== Aim of the task ==
Where the data below has the string "with", return the whole line.

Data to examine Block Start

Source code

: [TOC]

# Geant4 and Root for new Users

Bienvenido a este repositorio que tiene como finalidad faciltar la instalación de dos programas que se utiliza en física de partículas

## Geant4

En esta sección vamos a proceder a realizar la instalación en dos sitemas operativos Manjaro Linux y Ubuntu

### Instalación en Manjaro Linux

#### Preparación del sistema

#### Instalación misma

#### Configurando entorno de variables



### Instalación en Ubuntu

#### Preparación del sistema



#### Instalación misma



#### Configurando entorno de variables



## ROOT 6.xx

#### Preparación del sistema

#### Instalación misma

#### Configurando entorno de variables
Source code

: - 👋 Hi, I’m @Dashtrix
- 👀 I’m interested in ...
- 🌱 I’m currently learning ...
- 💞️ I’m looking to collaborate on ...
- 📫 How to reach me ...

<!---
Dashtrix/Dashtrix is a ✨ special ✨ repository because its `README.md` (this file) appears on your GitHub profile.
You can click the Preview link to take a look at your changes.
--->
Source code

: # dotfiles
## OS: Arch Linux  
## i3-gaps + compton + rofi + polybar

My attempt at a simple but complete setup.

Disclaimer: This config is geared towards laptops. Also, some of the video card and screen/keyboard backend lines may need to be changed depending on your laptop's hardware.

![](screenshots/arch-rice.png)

Data to examine Block End
Data to examine Block Start

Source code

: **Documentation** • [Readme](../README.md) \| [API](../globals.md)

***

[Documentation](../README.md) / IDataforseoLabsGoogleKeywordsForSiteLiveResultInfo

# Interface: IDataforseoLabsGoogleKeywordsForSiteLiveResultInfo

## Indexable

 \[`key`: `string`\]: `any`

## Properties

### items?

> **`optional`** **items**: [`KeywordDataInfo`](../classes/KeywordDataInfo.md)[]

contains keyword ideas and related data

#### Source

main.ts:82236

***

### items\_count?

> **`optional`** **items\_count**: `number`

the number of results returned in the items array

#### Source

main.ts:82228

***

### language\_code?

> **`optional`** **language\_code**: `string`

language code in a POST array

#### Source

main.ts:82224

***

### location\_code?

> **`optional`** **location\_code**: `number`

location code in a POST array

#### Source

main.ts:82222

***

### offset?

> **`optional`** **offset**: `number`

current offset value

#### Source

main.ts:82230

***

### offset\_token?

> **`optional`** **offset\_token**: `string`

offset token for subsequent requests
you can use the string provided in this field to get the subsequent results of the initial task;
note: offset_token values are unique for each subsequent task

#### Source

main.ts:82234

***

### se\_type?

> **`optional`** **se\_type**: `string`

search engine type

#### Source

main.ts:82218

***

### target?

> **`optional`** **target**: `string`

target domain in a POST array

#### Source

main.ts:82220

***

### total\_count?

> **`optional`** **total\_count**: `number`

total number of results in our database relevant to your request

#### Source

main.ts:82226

Data to examine Block End
Data to examine Block Start

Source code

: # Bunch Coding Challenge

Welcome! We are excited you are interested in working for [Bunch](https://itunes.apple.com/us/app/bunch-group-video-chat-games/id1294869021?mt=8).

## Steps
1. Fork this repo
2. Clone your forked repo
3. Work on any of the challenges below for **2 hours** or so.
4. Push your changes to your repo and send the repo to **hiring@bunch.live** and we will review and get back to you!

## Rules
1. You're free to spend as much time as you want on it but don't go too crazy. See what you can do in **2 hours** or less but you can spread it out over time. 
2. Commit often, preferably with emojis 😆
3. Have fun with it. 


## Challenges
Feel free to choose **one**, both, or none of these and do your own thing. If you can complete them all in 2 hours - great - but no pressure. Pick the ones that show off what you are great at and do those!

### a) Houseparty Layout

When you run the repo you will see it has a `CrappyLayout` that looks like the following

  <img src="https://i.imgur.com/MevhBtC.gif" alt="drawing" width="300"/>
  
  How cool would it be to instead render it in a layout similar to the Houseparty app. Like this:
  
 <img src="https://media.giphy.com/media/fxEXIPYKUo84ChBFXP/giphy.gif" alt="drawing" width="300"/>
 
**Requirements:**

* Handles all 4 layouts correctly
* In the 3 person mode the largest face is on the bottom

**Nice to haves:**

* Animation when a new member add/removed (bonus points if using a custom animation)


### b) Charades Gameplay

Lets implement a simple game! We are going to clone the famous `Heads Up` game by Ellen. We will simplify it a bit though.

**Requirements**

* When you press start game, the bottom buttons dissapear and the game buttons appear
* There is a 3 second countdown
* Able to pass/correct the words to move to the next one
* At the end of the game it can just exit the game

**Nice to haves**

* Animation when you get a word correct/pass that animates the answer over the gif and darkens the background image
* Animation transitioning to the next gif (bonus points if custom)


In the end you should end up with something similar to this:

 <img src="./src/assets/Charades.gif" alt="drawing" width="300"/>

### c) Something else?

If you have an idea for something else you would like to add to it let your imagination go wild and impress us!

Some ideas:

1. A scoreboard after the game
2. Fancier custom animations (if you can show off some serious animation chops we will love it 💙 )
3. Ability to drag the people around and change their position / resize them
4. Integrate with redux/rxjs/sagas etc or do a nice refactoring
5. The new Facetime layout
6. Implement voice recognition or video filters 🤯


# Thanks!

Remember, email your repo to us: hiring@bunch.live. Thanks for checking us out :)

Data to examine Block End

== Solution to the problem ==
2. Commit often, preferably with emojis 😆
3. Have fun with it. 
In the end you should end up with something similar to this:
4. Integrate with redux/rxjs/sagas etc or do a nice refactoring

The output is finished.